At the center of New York's mogul universe, the Four Seasons restaurant attracts a formidable crowd looking for the right table
| By The Best Places to Gamble, Sep/Oct 02

Barry Diller prefers an interior table, backed by another table and out in the open where casual conversation may be picked up and repeated in a gossip column the following day. On the other hand, the media mogul's wife, designer Diane von Furstenberg, normally chooses the northern-most booth, one of only five booths, where she may be seen but hopefully not heard. Then again, Von Furstenberg doesn't always have the luxury of sitting in that particular spot, especially if Edgar M. Bronfman is in the house. He always has first dibs on that table, and the former liquor magnate is quite comfortable there even though on any given day his son, Edgar Bronfman Jr., might be peering over him from his perch on the second-floor balcony. As for NBC anchor Tom Brokaw, he will graciously sit anywhere, even though his counterpart at CBS, Dan Rather, usually insists on eating in another room altogether.
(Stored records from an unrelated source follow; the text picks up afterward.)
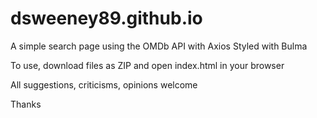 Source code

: # dsweeney89.github.io

A simple search page using the OMDb API with Axios 
Styled with Bulma

To use, download files as ZIP and open index.html in your browser

All suggestions, criticisms, opinions welcome 

Thanks

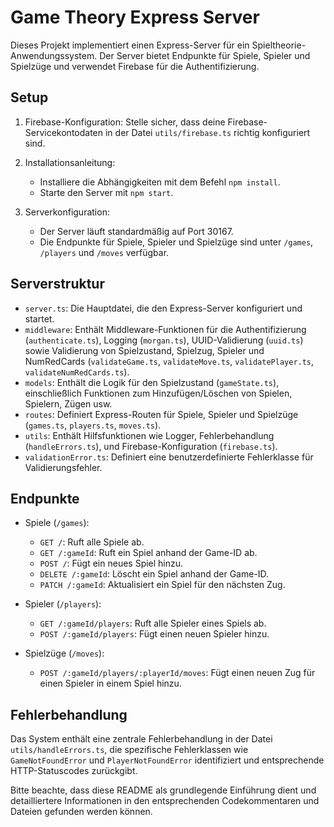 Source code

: Game Theory Express Server
==========================

Dieses Projekt implementiert einen Express-Server für ein Spieltheorie-Anwendungssystem. Der Server bietet Endpunkte für Spiele, Spieler und Spielzüge und verwendet Firebase für die Authentifizierung.

Setup
-----

1.  Firebase-Konfiguration: Stelle sicher, dass deine Firebase-Servicekontodaten in der Datei `utils/firebase.ts` richtig konfiguriert sind.

2.  Installationsanleitung:

    -   Installiere die Abhängigkeiten mit dem Befehl `npm install`.
    -   Starte den Server mit `npm start`.
3.  Serverkonfiguration:

    -   Der Server läuft standardmäßig auf Port 30167.
    -   Die Endpunkte für Spiele, Spieler und Spielzüge sind unter `/games`, `/players` und `/moves` verfügbar.

Serverstruktur
--------------

-   `server.ts`: Die Hauptdatei, die den Express-Server konfiguriert und startet.
-   `middleware`: Enthält Middleware-Funktionen für die Authentifizierung (`authenticate.ts`), Logging (`morgan.ts`), UUID-Validierung (`uuid.ts`) sowie Validierung von Spielzustand, Spielzug, Spieler und NumRedCards (`validateGame.ts`, `validateMove.ts`, `validatePlayer.ts`, `validateNumRedCards.ts`).
-   `models`: Enthält die Logik für den Spielzustand (`gameState.ts`), einschließlich Funktionen zum Hinzufügen/Löschen von Spielen, Spielern, Zügen usw.
-   `routes`: Definiert Express-Routen für Spiele, Spieler und Spielzüge (`games.ts`, `players.ts`, `moves.ts`).
-   `utils`: Enthält Hilfsfunktionen wie Logger, Fehlerbehandlung (`handleErrors.ts`), und Firebase-Konfiguration (`firebase.ts`).
-   `validationError.ts`: Definiert eine benutzerdefinierte Fehlerklasse für Validierungsfehler.

Endpunkte
---------

-   Spiele (`/games`):

    -   `GET /`: Ruft alle Spiele ab.
    -   `GET /:gameId`: Ruft ein Spiel anhand der Game-ID ab.
    -   `POST /`: Fügt ein neues Spiel hinzu.
    -   `DELETE /:gameId`: Löscht ein Spiel anhand der Game-ID.
    -   `PATCH /:gameId`: Aktualisiert ein Spiel für den nächsten Zug.
-   Spieler (`/players`):

    -   `GET /:gameId/players`: Ruft alle Spieler eines Spiels ab.
    -   `POST /:gameId/players`: Fügt einen neuen Spieler hinzu.
-   Spielzüge (`/moves`):

    -   `POST /:gameId/players/:playerId/moves`: Fügt einen neuen Zug für einen Spieler in einem Spiel hinzu.

Fehlerbehandlung
----------------

Das System enthält eine zentrale Fehlerbehandlung in der Datei `utils/handleErrors.ts`, die spezifische Fehlerklassen wie `GameNotFoundError` und `PlayerNotFoundError` identifiziert und entsprechende HTTP-Statuscodes zurückgibt.

Bitte beachte, dass diese README als grundlegende Einführung dient und detailliertere Informationen in den entsprechenden Codekommentaren und Dateien gefunden werden können.
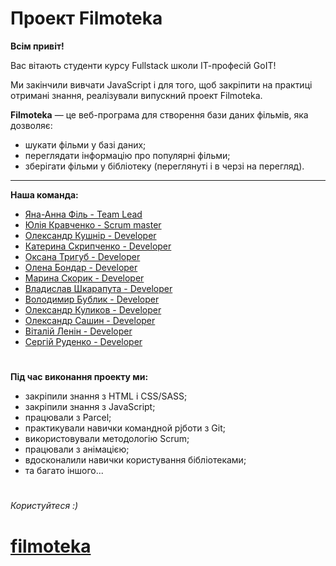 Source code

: # Проект Filmoteka

**Всім привіт!**

Вас вітають студенти курсу Fullstack школи ІТ-професій GoIT!

Ми закінчили вивчати JavaScript і для того, щоб закріпити на практиці отримані
знання, реалізували випускний проект Filmoteka.

**Filmoteka** — це веб-програма для створення бази даних фільмів, яка дозволяє:

- шукати фільми у базі даних;
- переглядати інформацію про популярні фільми;
- зберігати фільми у бібліотеку (переглянуті і в черзі на перегляд).

---

**Наша команда:**

- [Яна-Анна Філь - Team Lead](https://github.com/iankaFil)
- [Юлія Кравченко - Scrum master](https://github.com/iankaFil)
- [Олександр Кушнір - Developer](https://github.com/iankaFil)
- [Катерина Скрипченко - Developer](https://github.com/iankaFil)
- [Оксана Тригуб - Developer](https://github.com/iankaFil)
- [Олена Бондар - Developer](https://github.com/iankaFil)
- [Марина Скорик - Developer](https://github.com/iankaFil)
- [Владислав Шкарапута - Developer](https://github.com/iankaFil)
- [Володимир Бублик - Developer](https://github.com/iankaFil)
- [Олександр Куликов - Developer](https://github.com/iankaFil)
- [Олександр Сашин - Developer](https://github.com/iankaFil)
- [Віталій Ленін - Developer](https://github.com/iankaFil)
- [Сергій Руденко - Developer](https://github.com/iankaFil)

#

**Під час виконання проекту ми:**

- закріпили знання з HTML і CSS/SASS;
- закріпили знання з JavaScript;
- працювали з Parcel;
- практикували навички командной рjботи з Git;
- використовували методологію Scrum;
- працювали з анімацією;
- вдосконалили навички користування бібліотеками;
- та багато іншого...

#

_Користуйтеся :)_

# [filmoteka](https://iankafil.github.io/project-group-5-js/)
Welcome to lunch at the Four Seasons, the midtown Manhattan restaurant where the pecking order is measured not by what you eat but rather with whom you eat and the direction you face. After all, they don't call lunch at the Four Seasons the "power lunch" for nothing. This is where the movers and shakers come to share the spoils of attitude and entitlement. Breaking bread just happens to be a necessary part of the ritual. It's also a ritual that's been going on for years. In the first paean on the power lunch crowd, published by Esquire magazine in 1979, the roster of names included James Beard, Bill Blass and John Chancellor, now all dead and some people who simply aren't regulars today, such as Calvin Klein, Oscar de la Renta, Roger Straus, Nelson Doubleday and Bess Meyerson. But a new generation of power brokers, from the worlds of high finance, publishing and the media, have taken their place. It may be Steve Rattner of the Quadrangle Group, or consulting guru Michael Wolf of McKinsey & Co, or Henry Kissinger, or Esquire's David Granger, or Art Cooper, the editor of rival GQ, or even, on some previously good days, Martha Stewart.
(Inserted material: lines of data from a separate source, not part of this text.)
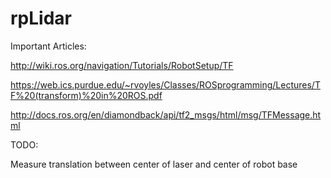 # rpLidar

Important Articles:

http://wiki.ros.org/navigation/Tutorials/RobotSetup/TF

https://web.ics.purdue.edu/~rvoyles/Classes/ROSprogramming/Lectures/TF%20(transform)%20in%20ROS.pdf

http://docs.ros.org/en/diamondback/api/tf2_msgs/html/msg/TFMessage.html

TODO:

Measure translation between center of laser and center of robot base
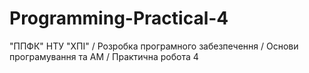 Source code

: # Programming-Practical-4
"ППФК" НТУ "ХПІ" / Розробка програмного забезпечення / Основи програмування та АМ / Практична робота 4
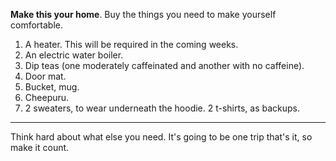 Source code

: **Make this your home**. Buy the things you need to make yourself comfortable.
1. A heater. This will be required in the coming weeks.
2. An electric water boiler.
3. Dip teas (one moderately caffeinated and another with no caffeine).
4. Door mat.
5. Bucket, mug.
6. Cheepuru.
7. 2 sweaters, to wear underneath the hoodie. 2 t-shirts, as backups.

---

Think hard about what else you need. It's going to be one trip that's it, so make it count. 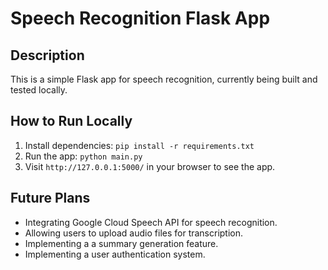 # Speech Recognition Flask App

## Description

This is a simple Flask app for speech recognition, currently being built and tested locally.

## How to Run Locally

1. Install dependencies: `pip install -r requirements.txt`
2. Run the app: `python main.py`
3. Visit `http://127.0.0.1:5000/` in your browser to see the app.

## Future Plans

- Integrating Google Cloud Speech API for speech recognition.
- Allowing users to upload audio files for transcription.
- Implementing a a summary generation feature.
- Implementing a user authentication system. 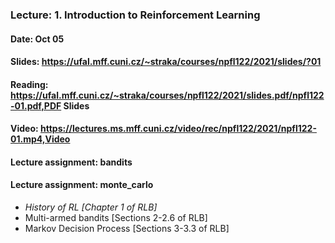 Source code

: ### Lecture: 1. Introduction to Reinforcement Learning
#### Date: Oct 05
#### Slides: https://ufal.mff.cuni.cz/~straka/courses/npfl122/2021/slides/?01
#### Reading: https://ufal.mff.cuni.cz/~straka/courses/npfl122/2021/slides.pdf/npfl122-01.pdf,PDF Slides
#### Video: https://lectures.ms.mff.cuni.cz/video/rec/npfl122/2021/npfl122-01.mp4,Video
#### Lecture assignment: bandits
#### Lecture assignment: monte_carlo

- *History of RL [Chapter 1 of RLB]*
- Multi-armed bandits [Sections 2-2.6 of RLB]
- Markov Decision Process [Sections 3-3.3 of RLB]
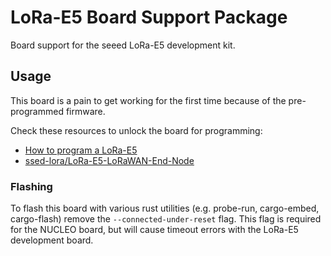 # LoRa-E5 Board Support Package

Board support for the seeed LoRa-E5 development kit.

## Usage

This board is a pain to get working for the first time because of the
pre-programmed firmware.

Check these resources to unlock the board for programming:

* [How to program a LoRa-E5](https://forum.seeedstudio.com/t/how-to-program-a-lora-e5/257491)
* [ssed-lora/LoRa-E5-LoRaWAN-End-Node](https://github.com/seeed-lora/LoRa-E5-LoRaWAN-End-Node#getting-started)

### Flashing

To flash this board with various rust utilities
(e.g. probe-run, cargo-embed, cargo-flash)
remove the `--connected-under-reset` flag.
This flag is required for the NUCLEO board, but will cause timeout errors with
the LoRa-E5 development board.
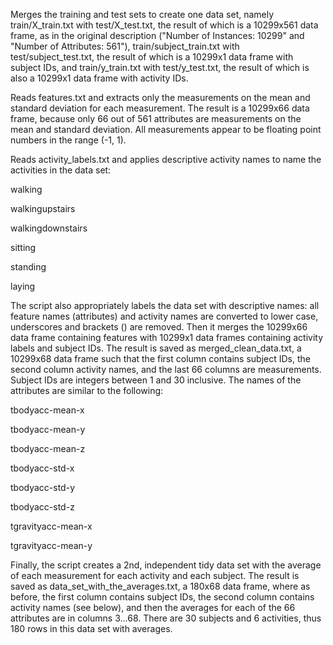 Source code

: Merges the training and test sets to create one data set, namely train/X_train.txt with test/X_test.txt, the result of which is a 10299x561 data frame, as in the original description ("Number of Instances: 10299" and "Number of Attributes: 561"), train/subject_train.txt with test/subject_test.txt, the result of which is a 10299x1 data frame with subject IDs, and train/y_train.txt with test/y_test.txt, the result of which is also a 10299x1 data frame with activity IDs.

Reads features.txt and extracts only the measurements on the mean and standard deviation for each measurement. The result is a 10299x66 data frame, because only 66 out of 561 attributes are measurements on the mean and standard deviation. All measurements appear to be floating point numbers in the range (-1, 1).

Reads activity_labels.txt and applies descriptive activity names to name the activities in the data set:

walking

walkingupstairs

walkingdownstairs

sitting

standing

laying

The script also appropriately labels the data set with descriptive names: all feature names (attributes) and activity names are converted to lower case, underscores and brackets () are removed. Then it merges the 10299x66 data frame containing features with 10299x1 data frames containing activity labels and subject IDs. The result is saved as merged_clean_data.txt, a 10299x68 data frame such that the first column contains subject IDs, the second column activity names, and the last 66 columns are measurements. Subject IDs are integers between 1 and 30 inclusive. The names of the attributes are similar to the following:

tbodyacc-mean-x 

tbodyacc-mean-y 

tbodyacc-mean-z 

tbodyacc-std-x 

tbodyacc-std-y 

tbodyacc-std-z 

tgravityacc-mean-x 

tgravityacc-mean-y

Finally, the script creates a 2nd, independent tidy data set with the average of each measurement for each activity and each subject. The result is saved as data_set_with_the_averages.txt, a 180x68 data frame, where as before, the first column contains subject IDs, the second column contains activity names (see below), and then the averages for each of the 66 attributes are in columns 3...68. There are 30 subjects and 6 activities, thus 180 rows in this data set with averages.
"Most of the people who come to the Four Seasons are not really here to overindulge themselves as far as eating and drinking is concerned," says Julian Niccolini, a managing partner and co-owner of the tony East 52nd Street monument to success. "People are really conducting business here. And if you're doing that on an everyday basis, you're not going to drink as much wine or eat as much food as you might like. Our customers like to use the restaurant to their best advantage. It's the name of the game."
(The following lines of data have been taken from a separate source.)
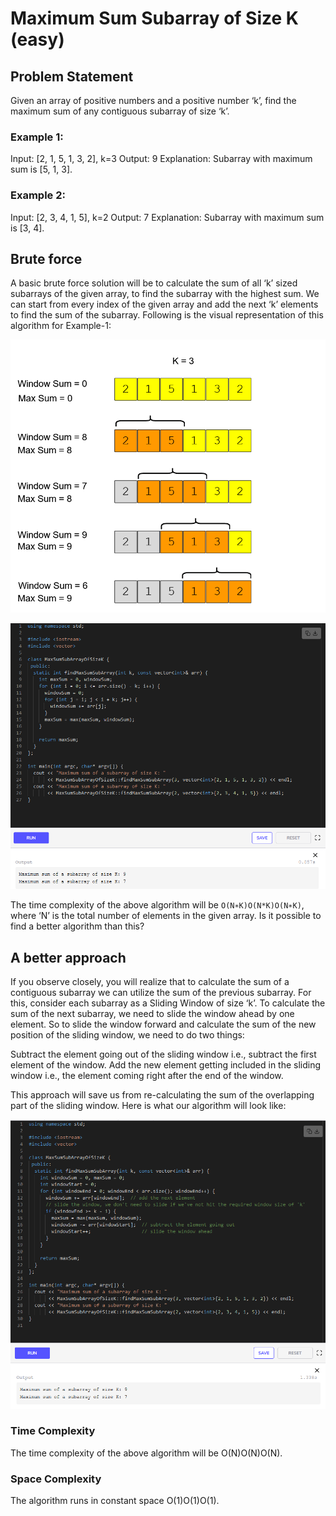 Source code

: # Maximum Sum Subarray of Size K (easy)

## Problem Statement

Given an array of positive numbers and a positive number ‘k’, find the maximum sum of any contiguous subarray of size ‘k’.

### Example 1:

Input: [2, 1, 5, 1, 3, 2], k=3 
Output: 9
Explanation: Subarray with maximum sum is [5, 1, 3].

### Example 2:

Input: [2, 3, 4, 1, 5], k=2 
Output: 7
Explanation: Subarray with maximum sum is [3, 4].


## Brute force
 A basic brute force solution will be to calculate the sum of all ‘k’ sized subarrays of the given array, to find the subarray with the highest sum. We can start from every index of the given array and add the next ‘k’ elements to find the sum of the subarray. Following is the visual representation of this algorithm for Example-1:
 
 ![](assets/4.PNG)

 ![](assets/5.PNG)

 The time complexity of the above algorithm will be `O(N∗K)O(N*K)O(N∗K)`, where ‘N’ is the total number of elements in the given array. Is it possible to find a better algorithm than this?


## A better approach

If you observe closely, you will realize that to calculate the sum of a contiguous subarray we can utilize the sum of the previous subarray. For this, consider each subarray as a Sliding Window of size ‘k’. To calculate the sum of the next subarray, we need to slide the window ahead by one element. So to slide the window forward and calculate the sum of the new position of the sliding window, we need to do two things:

Subtract the element going out of the sliding window i.e., subtract the first element of the window.
Add the new element getting included in the sliding window i.e., the element coming right after the end of the window.

This approach will save us from re-calculating the sum of the overlapping part of the sliding window. Here is what our algorithm will look like:

![](assets/6.PNG)


### Time Complexity

The time complexity of the above algorithm will be O(N)O(N)O(N).
### Space Complexity

The algorithm runs in constant space O(1)O(1)O(1).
For Niccolini, the game began in 1977 when Four Seasons owners Tom Margittai and Paul Kovi hired him to manage the Grill Room, which along with the more ornate Pool Room make up the restaurant's two main dining areas. Back then, the Pool Room was considerably more popular for lunch than the Grill Room and boasted a clientele that included advertising executives Jerry Della Femina and Marvin Sloves, Penthouse publisher Bob Guccione, movie producer Joseph E. Levine and theatrical agent Milton Goldman. According to Niccolini, Levine and Goldman each routinely tried to outdo the other by bringing along a bevy of starlets for all the other diners to see. This was easily accomplished because the bold-faced names usually sat at the best tables, and they were always the ones surrounding the pool, which was and still is in the center of the room.

But a change started happening in the late-'70s. As larger advertising agencies gobbled up smaller ones, the CEOs in charge soon closed their Madison Avenue offices in favor of cheaper real estate downtown. Suddenly, the Four Seasons was not as geographically desirable as it had been. Business didn't suffer, claims Niccolini, but the new faces in the Pool Room were not the kind of people you'd be reading about in the next day's papers. "Instead of having all these film and advertising executives coming in for lunch," recalls Niccolini, "we began to get more 'normal' people in the Pool Room. By that I mean instead of the same people coming in every day, now people were coming in once or twice a week."

Some of these so-called normal people -- or "civilians," as Daily Variety columnist Army Archerd might refer to them -- were critical of the Pool Room. A room that had once been anointed as sumptuous was now being quietly branded by the new crowd as "ostentatious, too grand," says Niccolini.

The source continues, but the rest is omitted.